The invention discloses a question bank generating method, which comprises the following steps: acquiring the description information of the recruitment position of the recruitment website; converting the job description information into a factual sentence with complete information; generating an industry problem by the fact sentence according to a problem generation template; and storing the industry problems according to industry classification to generate question banks of different industries. The invention also provides a server and a computer readable storage medium. The question bank generating method, the server and the computer readable storage medium provided by the invention automatically generate the industry problems according to the description information of the recruitment position, and store the industry problems according to the industry classification, thereby saving the labor.

Description

Question bank generating method, server and computer readable storage medium
Technical Field
The present invention relates to the field of computer applications, and in particular, to a question bank generating method, a server, and a computer-readable storage medium.
Background
In the recruitment process, the interview and the written examination can comprehensively investigate the knowledge reserve, the professional skills, the thinking logic and other quality characteristics of the applicant.
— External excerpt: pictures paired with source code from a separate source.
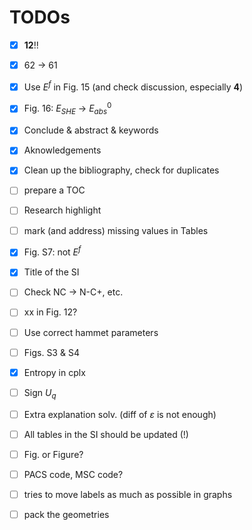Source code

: # TODOs

- [x] **12**!!
- [x] 62 → 61
- [x] Use $E^f$ in Fig. 15 (and check discussion, especially **4**)
- [x] Fig. 16: $E_{SHE}$ → $E^0_{abs}$
- [x] Conclude & abstract & keywords
- [x] Aknowledgements
- [x] Clean up the bibliography, check for duplicates

- [ ] prepare a TOC
- [ ] Research highlight
- [ ] mark (and address) missing values in Tables
- [x] Fig. S7: not $E^f$
- [x] Title of the SI
- [ ] Check NC → N-C+, etc.
- [ ] xx in Fig. 12?
- [ ] Use correct hammet parameters
- [ ] Figs. S3 & S4
- [x] Entropy in cplx
- [ ] Sign $U_q$
- [ ] Extra explanation solv. (diff of $\varepsilon$ is not enough)
- [ ] All tables in the SI should be updated (!)

- [ ] Fig. or Figure?
- [ ] PACS code, MSC code?
- [ ] tries to move labels as much as possible in graphs
- [ ] pack the geometries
At present, no matter on-site written test, on-line test and interview are all problems which need to be drawn up by a recruiter according to different positions in advance, but the problems can not be generated automatically according to the positions, and great inconvenience is brought to the recruiter.
Disclosure of Invention
In view of the above, the invention provides an item bank generation method, a server and a computer-readable storage medium, which can generate industry problems according to description information of a recruitment position automatically and store the industry problems according to industry classification, thereby saving manpower.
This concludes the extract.